Otakon 2014 – Katabuchi Sunao Q&A

The host introduced Katabuchi-san of the fame Mai Mai Miracle which garnered a full English BD/DVD release via support on Kickstarter. (Note, beside the pledges with gifts from wallpapers to collectors editions, there was even a $10,000 prize pledge which included airfare to Japan, 3 days hotel, a day tour of the sites featured in the film with Katabuchi-san and staff. Unfortunately, no one took them up on that special once in a lifetime tour.)

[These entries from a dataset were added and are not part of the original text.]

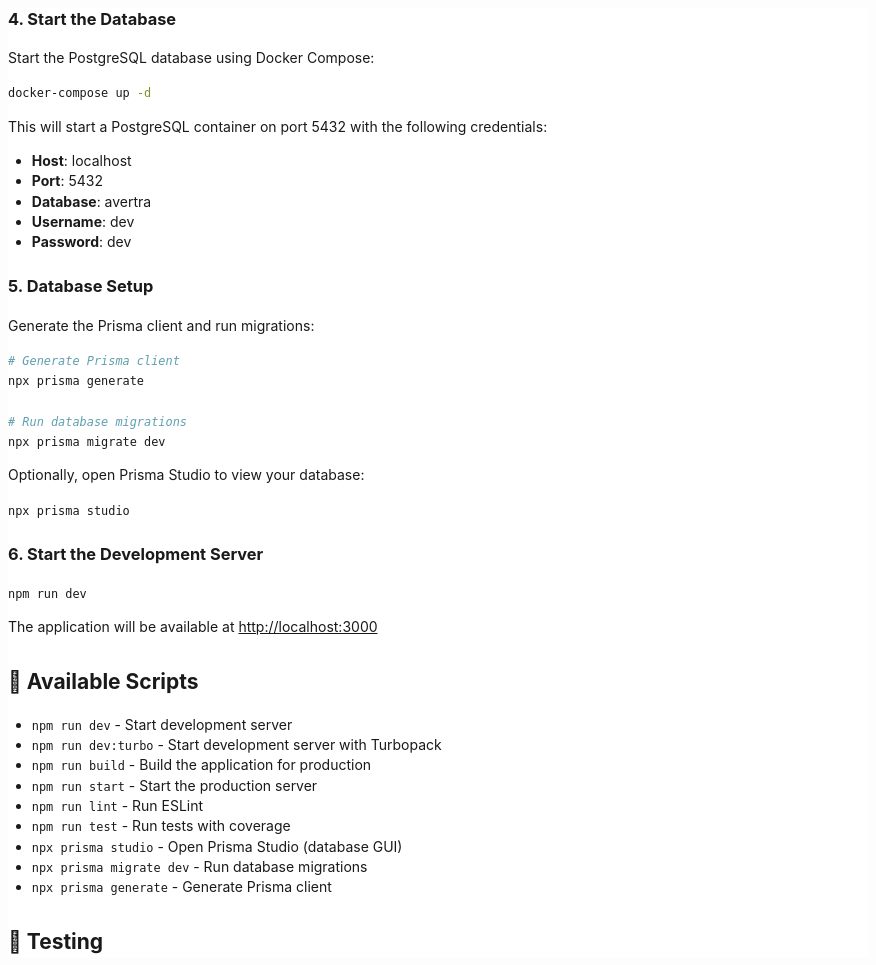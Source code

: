 ### 4. Start the Database

Start the PostgreSQL database using Docker Compose:

```bash
docker-compose up -d
```

This will start a PostgreSQL container on port 5432 with the following credentials:

- **Host**: localhost
- **Port**: 5432
- **Database**: avertra
- **Username**: dev
- **Password**: dev

### 5. Database Setup

Generate the Prisma client and run migrations:

```bash
# Generate Prisma client
npx prisma generate

# Run database migrations
npx prisma migrate dev
```

Optionally, open Prisma Studio to view your database:

```bash
npx prisma studio
```

### 6. Start the Development Server

```bash
npm run dev
```

The application will be available at [http://localhost:3000](http://localhost:3000)

## 📝 Available Scripts

- `npm run dev` - Start development server
- `npm run dev:turbo` - Start development server with Turbopack
- `npm run build` - Build the application for production
- `npm run start` - Start the production server
- `npm run lint` - Run ESLint
- `npm run test` - Run tests with coverage
- `npx prisma studio` - Open Prisma Studio (database GUI)
- `npx prisma migrate dev` - Run database migrations
- `npx prisma generate` - Generate Prisma client

## 🧪 Testing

    Katabuchi: This is my first time at Otakon. I have been to several other American anime conventions, but this is my first time here. I usually come for titles such as Black Lagoon, but this time, I’m actually working on a new film at this moment and I would like share a little bit of the film with you guys before it is even released. *audience applauds*

Katabuchi-san polled the audience for what we’ve seen, beginning Black Lagoon. *fan cheers* The moderator noted that this is probably one of Katabuchi-san’s more popular works in the States. The moderator asked if anyone seen or particapated in the Kickstarter campaign of Mai Mai Miracle which produced a few cheers and applause.

    Katabuchi: Thank you!

    Mod: We did the Kickstarter campaign for his last film, Mai Mai Miracle which opened in 2009 but everyone in Japan thought that this wasn’t feasible. But fans gathered together on Kickstarter and made it possible to make a US release. There will be a DVD/Bluray release by an English company but Andrew Partridge is the producer for it and you should be getting the film later on this year or next year. But we do have Mai Mai Miracle today at 1:30-3:30 in Video Room 1.

    Katabuchi: I’m working on the posters for the Kickstarter campaigns right now so for those that were in the Kickstarter campaign, you can be looking forward to that poster. Some of you must be waiting for the sequel to Black Lagoon, but I actually already covered everything from the manga, so until we get a bit more from the mangaka, Hiroe-sensei, I don’t think we’ll have another series.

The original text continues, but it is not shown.